How to Manage Successful M&A Deals and Heavy Regulations
Matt Gambs is very familiar with the community banking realm — he’s been in it for more than 23 years and has worked every angle of the business, starting as a teller and working his way up to President and CEO of two different community banks in the Chicago metro area: BB&T Bancorp and Diamond Bank. He led both banks through successful acquisitions before landing at his current role with Wintrust Financial.
Matt brings an in-depth knowledge of deals as a banker on the seller’s side of the table. He recounted his first big deal that involved an all-too-common problem.
BB&T was a community bank that grew to $450M by garnering approval and investments from local families to become shareholders. By 2004, shareholders were aging, retiring, and seeking liquidity. As President and CEO, Matt hired an advisor to locate a buyer offering a cash deal — not because they needed to sell, but because it was in the best interest of the shareholders.
“[Our shareholders] weren’t asked to take stock, it was a complete cash deal and that was really important to them — to get everybody out clean.”
BB&T chose an advisor who had proven their ability to sell banks. I gave the board three options for advisors. Fortunately, Matt and the board agreed on their top pick. “They weren’t the biggest shot. They weren’t the flashiest presentation.” They were successful at making deals that benefited shareholders. “They were just good at it.”
“The challenge is to not bite at the first deal.” It took approximately two years to find the right buyer at the right time. They had four legitimate buyers immediately and narrowed it down based on valuation and fit.
“You get your board to approve it, you’re excited, you announce it, and you don’t realize how much time and waiting goes into the next phase of that. That was an eye-opening experience for me.”

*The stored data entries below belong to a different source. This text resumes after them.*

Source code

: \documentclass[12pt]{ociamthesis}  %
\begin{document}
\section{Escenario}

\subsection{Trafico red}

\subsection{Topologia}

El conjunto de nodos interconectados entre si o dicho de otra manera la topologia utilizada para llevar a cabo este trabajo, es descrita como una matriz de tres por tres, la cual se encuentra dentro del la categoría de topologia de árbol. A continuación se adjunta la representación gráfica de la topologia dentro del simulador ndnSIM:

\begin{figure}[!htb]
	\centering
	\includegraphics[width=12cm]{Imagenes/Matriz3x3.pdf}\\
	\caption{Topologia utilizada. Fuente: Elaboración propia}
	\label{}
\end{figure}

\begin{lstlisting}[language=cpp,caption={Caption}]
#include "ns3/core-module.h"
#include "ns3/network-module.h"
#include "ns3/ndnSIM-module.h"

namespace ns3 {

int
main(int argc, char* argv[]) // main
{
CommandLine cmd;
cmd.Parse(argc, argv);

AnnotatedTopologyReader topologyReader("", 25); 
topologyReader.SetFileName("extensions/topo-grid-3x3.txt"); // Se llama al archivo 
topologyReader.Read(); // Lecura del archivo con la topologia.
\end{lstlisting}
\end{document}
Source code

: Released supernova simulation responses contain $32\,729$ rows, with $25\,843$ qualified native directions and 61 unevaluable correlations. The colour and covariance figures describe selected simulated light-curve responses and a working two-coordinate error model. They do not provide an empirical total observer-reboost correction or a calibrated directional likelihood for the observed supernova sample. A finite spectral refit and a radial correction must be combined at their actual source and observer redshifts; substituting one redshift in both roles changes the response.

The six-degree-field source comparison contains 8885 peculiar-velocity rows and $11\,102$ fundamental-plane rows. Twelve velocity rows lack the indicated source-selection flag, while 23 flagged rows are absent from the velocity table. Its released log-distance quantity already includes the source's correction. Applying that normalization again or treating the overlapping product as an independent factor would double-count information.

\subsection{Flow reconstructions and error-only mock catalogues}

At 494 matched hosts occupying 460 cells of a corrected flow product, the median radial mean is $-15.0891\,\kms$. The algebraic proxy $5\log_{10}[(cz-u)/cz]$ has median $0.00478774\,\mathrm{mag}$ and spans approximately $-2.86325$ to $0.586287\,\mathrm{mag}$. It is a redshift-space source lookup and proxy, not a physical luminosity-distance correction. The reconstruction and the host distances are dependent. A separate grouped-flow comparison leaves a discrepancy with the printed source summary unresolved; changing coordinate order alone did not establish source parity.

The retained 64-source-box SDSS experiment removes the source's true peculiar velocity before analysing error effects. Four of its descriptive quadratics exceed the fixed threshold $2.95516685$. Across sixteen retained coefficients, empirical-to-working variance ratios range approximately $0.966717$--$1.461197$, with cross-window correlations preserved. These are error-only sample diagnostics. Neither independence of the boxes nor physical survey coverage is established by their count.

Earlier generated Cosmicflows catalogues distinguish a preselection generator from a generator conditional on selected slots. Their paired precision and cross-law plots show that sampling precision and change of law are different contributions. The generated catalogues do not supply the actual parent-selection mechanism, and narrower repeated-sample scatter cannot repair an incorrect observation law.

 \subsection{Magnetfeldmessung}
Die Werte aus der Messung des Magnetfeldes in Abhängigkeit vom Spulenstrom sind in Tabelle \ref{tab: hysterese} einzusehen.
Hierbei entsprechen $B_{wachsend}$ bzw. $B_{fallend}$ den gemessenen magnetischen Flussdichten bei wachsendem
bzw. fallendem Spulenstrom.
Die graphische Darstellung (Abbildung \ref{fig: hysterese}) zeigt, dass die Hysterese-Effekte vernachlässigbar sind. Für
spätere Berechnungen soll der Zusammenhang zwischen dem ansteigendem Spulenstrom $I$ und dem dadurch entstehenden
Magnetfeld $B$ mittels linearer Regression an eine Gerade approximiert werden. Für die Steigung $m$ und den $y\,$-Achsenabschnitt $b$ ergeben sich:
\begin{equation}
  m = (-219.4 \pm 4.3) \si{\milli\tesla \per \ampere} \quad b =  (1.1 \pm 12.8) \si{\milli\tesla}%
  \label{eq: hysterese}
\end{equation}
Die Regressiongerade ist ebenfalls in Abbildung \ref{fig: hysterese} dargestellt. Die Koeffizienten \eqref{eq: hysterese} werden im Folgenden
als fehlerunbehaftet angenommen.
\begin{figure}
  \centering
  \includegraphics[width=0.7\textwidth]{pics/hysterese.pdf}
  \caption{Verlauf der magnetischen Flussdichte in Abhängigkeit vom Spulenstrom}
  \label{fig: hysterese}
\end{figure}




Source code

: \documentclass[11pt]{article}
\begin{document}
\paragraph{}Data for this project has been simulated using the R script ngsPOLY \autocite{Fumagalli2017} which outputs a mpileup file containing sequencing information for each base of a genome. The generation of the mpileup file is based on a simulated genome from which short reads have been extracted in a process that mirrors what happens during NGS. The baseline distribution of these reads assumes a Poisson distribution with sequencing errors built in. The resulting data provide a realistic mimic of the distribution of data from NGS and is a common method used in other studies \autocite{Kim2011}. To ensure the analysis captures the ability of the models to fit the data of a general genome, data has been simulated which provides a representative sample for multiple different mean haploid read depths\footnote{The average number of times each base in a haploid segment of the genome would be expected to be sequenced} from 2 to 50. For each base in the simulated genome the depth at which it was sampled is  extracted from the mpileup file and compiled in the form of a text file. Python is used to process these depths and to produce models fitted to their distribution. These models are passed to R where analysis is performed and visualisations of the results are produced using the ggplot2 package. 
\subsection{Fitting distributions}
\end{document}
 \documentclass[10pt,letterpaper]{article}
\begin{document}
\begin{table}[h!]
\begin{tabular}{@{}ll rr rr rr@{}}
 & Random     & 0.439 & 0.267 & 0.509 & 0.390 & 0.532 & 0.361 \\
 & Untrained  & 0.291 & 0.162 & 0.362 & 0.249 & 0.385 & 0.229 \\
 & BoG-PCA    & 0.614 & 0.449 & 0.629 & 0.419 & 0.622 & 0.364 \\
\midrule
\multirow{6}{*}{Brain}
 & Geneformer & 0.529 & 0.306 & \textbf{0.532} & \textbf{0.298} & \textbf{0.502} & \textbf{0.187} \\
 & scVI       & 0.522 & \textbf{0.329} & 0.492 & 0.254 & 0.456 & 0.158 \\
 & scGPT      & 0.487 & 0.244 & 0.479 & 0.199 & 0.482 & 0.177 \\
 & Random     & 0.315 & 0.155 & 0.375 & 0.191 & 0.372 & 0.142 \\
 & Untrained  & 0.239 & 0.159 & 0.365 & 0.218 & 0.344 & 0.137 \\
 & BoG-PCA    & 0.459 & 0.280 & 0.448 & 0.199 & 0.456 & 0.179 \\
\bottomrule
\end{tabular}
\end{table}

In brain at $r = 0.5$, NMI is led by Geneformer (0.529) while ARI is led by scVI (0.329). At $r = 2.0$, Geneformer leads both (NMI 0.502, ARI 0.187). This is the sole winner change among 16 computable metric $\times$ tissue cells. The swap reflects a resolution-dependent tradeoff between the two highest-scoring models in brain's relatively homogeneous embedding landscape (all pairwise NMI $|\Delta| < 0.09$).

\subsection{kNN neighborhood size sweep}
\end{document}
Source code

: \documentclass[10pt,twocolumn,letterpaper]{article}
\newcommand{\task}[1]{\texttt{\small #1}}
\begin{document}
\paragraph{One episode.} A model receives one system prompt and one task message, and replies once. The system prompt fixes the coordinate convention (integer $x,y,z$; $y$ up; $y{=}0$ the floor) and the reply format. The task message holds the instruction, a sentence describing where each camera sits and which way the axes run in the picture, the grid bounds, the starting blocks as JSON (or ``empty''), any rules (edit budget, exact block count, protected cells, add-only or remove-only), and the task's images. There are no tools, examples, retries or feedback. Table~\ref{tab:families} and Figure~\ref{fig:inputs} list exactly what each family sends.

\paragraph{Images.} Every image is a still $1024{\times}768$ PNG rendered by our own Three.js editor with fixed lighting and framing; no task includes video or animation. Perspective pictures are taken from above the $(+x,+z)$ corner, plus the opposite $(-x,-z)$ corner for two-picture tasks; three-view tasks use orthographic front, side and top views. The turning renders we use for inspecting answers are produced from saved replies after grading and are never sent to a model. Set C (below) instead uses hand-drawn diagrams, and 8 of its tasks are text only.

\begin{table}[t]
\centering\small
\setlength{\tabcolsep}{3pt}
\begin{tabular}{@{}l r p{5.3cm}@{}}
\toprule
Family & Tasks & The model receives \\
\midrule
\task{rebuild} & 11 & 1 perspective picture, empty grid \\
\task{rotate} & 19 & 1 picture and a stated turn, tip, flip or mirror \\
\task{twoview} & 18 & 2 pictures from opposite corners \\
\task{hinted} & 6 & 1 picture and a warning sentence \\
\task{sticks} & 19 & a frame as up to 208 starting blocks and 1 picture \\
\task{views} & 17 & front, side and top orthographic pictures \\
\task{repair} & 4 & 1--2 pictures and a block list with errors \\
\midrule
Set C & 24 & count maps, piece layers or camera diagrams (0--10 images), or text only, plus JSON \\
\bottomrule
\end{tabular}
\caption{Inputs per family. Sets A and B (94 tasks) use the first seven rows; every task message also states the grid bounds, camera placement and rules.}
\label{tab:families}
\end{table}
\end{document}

Even though Matt comes from the heavily regulated industry of banking, he was still surprised by the complexity of the deal and time it required to get regulatory approval. “Your deal may be fifth in the pile on someone’s desk and there isn’t always something you can do about it.”
Matt also found that closing the deal did not mean the most difficult aspect was over. After all, price is based on performance figures, so minimum performance thresholds had to be maintained during integration.
“When the newness and excitement of the deal wears off, there’s a lot of change that goes into that. And you have employee issues, shareholder issues, and board issues.”
When it comes to owning a regulated institution, Matt believes it is very challenging to consider starting a community or boutique bank in a metroplex any longer.
“To get people anywhere near the return that they want for their investment, this is a challenging space to do it in.”
The margins in banking are very thin when compared to other industries. “There is very little room for error.”
When going through banking exits, it is essential to align your interests. “Is this the best deal for them, or is this the best deal for us?” You have to make sure your shareholders are taken care of.
At the end of the day, the regulatory approval and diligence process are time-consuming. When giving advice to other sellers, Matt emphasizes one thing: patience.
“You have to be patient. . . . I had to really slow myself down.”